Goal of the exercise: Would you give the listing back word for word once its pictures are removed?
*-*-*
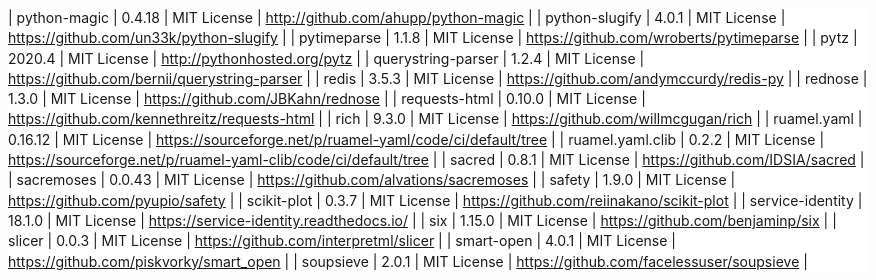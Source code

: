 | python-magic                      | 0.4.18          | MIT License                                                                                                                                    | http://github.com/ahupp/python-magic                                                     |
| python-slugify                    | 4.0.1           | MIT License                                                                                                                                    | https://github.com/un33k/python-slugify                                                  |
| pytimeparse                       | 1.1.8           | MIT License                                                                                                                                    | https://github.com/wroberts/pytimeparse                                                  |
| pytz                              | 2020.4          | MIT License                                                                                                                                    | http://pythonhosted.org/pytz                                                             |
| querystring-parser                | 1.2.4           | MIT License                                                                                                                                    | https://github.com/bernii/querystring-parser                                             |
| redis                             | 3.5.3           | MIT License                                                                                                                                    | https://github.com/andymccurdy/redis-py                                                  |
| rednose                           | 1.3.0           | MIT License                                                                                                                                    | https://github.com/JBKahn/rednose                                                        |
| requests-html                     | 0.10.0          | MIT License                                                                                                                                    | https://github.com/kennethreitz/requests-html                                            |
| rich                              | 9.3.0           | MIT License                                                                                                                                    | https://github.com/willmcgugan/rich                                                      |
| ruamel.yaml                       | 0.16.12         | MIT License                                                                                                                                    | https://sourceforge.net/p/ruamel-yaml/code/ci/default/tree                               |
| ruamel.yaml.clib                  | 0.2.2           | MIT License                                                                                                                                    | https://sourceforge.net/p/ruamel-yaml-clib/code/ci/default/tree                          |
| sacred                            | 0.8.1           | MIT License                                                                                                                                    | https://github.com/IDSIA/sacred                                                          |
| sacremoses                        | 0.0.43          | MIT License                                                                                                                                    | https://github.com/alvations/sacremoses                                                  |
| safety                            | 1.9.0           | MIT License                                                                                                                                    | https://github.com/pyupio/safety                                                         |
| scikit-plot                       | 0.3.7           | MIT License                                                                                                                                    | https://github.com/reiinakano/scikit-plot                                                |
| service-identity                  | 18.1.0          | MIT License                                                                                                                                    | https://service-identity.readthedocs.io/                                                 |
| six                               | 1.15.0          | MIT License                                                                                                                                    | https://github.com/benjaminp/six                                                         |
| slicer                            | 0.0.3           | MIT License                                                                                                                                    | https://github.com/interpretml/slicer                                                    |
| smart-open                        | 4.0.1           | MIT License                                                                                                                                    | https://github.com/piskvorky/smart_open                                                  |
| soupsieve                         | 2.0.1           | MIT License                                                                                                                                    | https://github.com/facelessuser/soupsieve                                                |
*-*-*
Task response:
Source code

: | python-magic                      | 0.4.18          | MIT License                                                                                                                                    | http://github.com/ahupp/python-magic                                                     |
| python-slugify                    | 4.0.1           | MIT License                                                                                                                                    | https://github.com/un33k/python-slugify                                                  |
| pytimeparse                       | 1.1.8           | MIT License                                                                                                                                    | https://github.com/wroberts/pytimeparse                                                  |
| pytz                              | 2020.4          | MIT License                                                                                                                                    | http://pythonhosted.org/pytz                                                             |
| querystring-parser                | 1.2.4           | MIT License                                                                                                                                    | https://github.com/bernii/querystring-parser                                             |
| redis                             | 3.5.3           | MIT License                                                                                                                                    | https://github.com/andymccurdy/redis-py                                                  |
| rednose                           | 1.3.0           | MIT License                                                                                                                                    | https://github.com/JBKahn/rednose                                                        |
| requests-html                     | 0.10.0          | MIT License                                                                                                                                    | https://github.com/kennethreitz/requests-html                                            |
| rich                              | 9.3.0           | MIT License                                                                                                                                    | https://github.com/willmcgugan/rich                                                      |
| ruamel.yaml                       | 0.16.12         | MIT License                                                                                                                                    | https://sourceforge.net/p/ruamel-yaml/code/ci/default/tree                               |
| ruamel.yaml.clib                  | 0.2.2           | MIT License                                                                                                                                    | https://sourceforge.net/p/ruamel-yaml-clib/code/ci/default/tree                          |
| sacred                            | 0.8.1           | MIT License                                                                                                                                    | https://github.com/IDSIA/sacred                                                          |
| sacremoses                        | 0.0.43          | MIT License                                                                                                                                    | https://github.com/alvations/sacremoses                                                  |
| safety                            | 1.9.0           | MIT License                                                                                                                                    | https://github.com/pyupio/safety                                                         |
| scikit-plot                       | 0.3.7           | MIT License                                                                                                                                    | https://github.com/reiinakano/scikit-plot                                                |
| service-identity                  | 18.1.0          | MIT License                                                                                                                                    | https://service-identity.readthedocs.io/                                                 |
| six                               | 1.15.0          | MIT License                                                                                                                                    | https://github.com/benjaminp/six                                                         |
| slicer                            | 0.0.3           | MIT License                                                                                                                                    | https://github.com/interpretml/slicer                                                    |
| smart-open                        | 4.0.1           | MIT License                                                                                                                                    | https://github.com/piskvorky/smart_open                                                  |
| soupsieve                         | 2.0.1           | MIT License                                                                                                                                    | https://github.com/facelessuser/soupsieve                                                |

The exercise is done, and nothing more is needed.